The most common cause of elevated potassium is kidney dysfunction. Kidneys are responsible for eliminating potassium from the body. If a kidney's ability to function is decreased, potassium can build up in your body. Specific kidney disorders linked to elevated potassium include acute or chronic renal failure, lupus nephritis, glomerulonephritis (kidney inflammation) and urinary tract obstructions (such as kidney stones). A transplanted kidney may be "rejected" by the body, which can result in high potassium levels as well.

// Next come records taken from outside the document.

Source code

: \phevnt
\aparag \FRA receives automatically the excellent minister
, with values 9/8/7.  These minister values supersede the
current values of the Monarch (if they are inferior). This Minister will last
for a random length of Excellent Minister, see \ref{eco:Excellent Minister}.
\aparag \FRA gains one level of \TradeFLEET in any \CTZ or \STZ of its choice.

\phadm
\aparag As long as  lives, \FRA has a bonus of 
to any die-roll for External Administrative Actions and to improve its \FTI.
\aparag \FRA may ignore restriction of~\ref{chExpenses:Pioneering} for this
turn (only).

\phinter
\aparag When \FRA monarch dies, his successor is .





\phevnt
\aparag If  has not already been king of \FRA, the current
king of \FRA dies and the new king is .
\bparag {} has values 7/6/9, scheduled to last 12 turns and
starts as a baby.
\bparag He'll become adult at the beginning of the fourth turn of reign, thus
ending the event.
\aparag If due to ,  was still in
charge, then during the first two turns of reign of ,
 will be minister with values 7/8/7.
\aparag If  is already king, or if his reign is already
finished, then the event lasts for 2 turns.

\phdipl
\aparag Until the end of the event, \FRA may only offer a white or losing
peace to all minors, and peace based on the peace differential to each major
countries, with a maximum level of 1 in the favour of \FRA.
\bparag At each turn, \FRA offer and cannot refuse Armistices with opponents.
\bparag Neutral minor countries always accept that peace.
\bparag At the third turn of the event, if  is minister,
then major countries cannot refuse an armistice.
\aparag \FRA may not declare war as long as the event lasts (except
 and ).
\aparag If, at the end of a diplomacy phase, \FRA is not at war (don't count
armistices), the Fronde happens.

The adrenal gland assists the kidneys in excreting potassium by releasing cortisol and aldosterone. These hormones are necessary for proper kidney function as it relates to potassium. Therefore, adrenal dysfunctions that inhibit the release of these hormones can lead to elevated levels of potassium. Addison's disease is the most common adrenal disorder associated with hyperkalemia. Similarly, diabetes affects the kidneys in a similar manner by causing reduced kidney function.
Some medications contain potassium. When taken orally, the excessive intake of potassium can lead to elevated potassium levels. However, it should be noted that healthy kidneys typically adapt to increased ingestion of potassium by increasing the rate of excretion into the urine. As such, kidney dysfunction often plays a factor when considering medications.
Some medications cause high potassium not by containing the element itself, but by inhibiting excretion of potassium into the urine. Such drugs include ACE inhibitors prescribed for hypertension, nonsteroidal anti-inflammatory drugs (NSAIDS), angiotensin receptor blockers (ARBs) and certain diuretics (such a Bactrim and Aldactone).
When cells die, they release potassium into the bloodstream. Conditions that cause massive cell death can lead to elevated potassium levels. Causes of such tissue destruction include trauma, burns, surgery, alcoholism and drug abuse.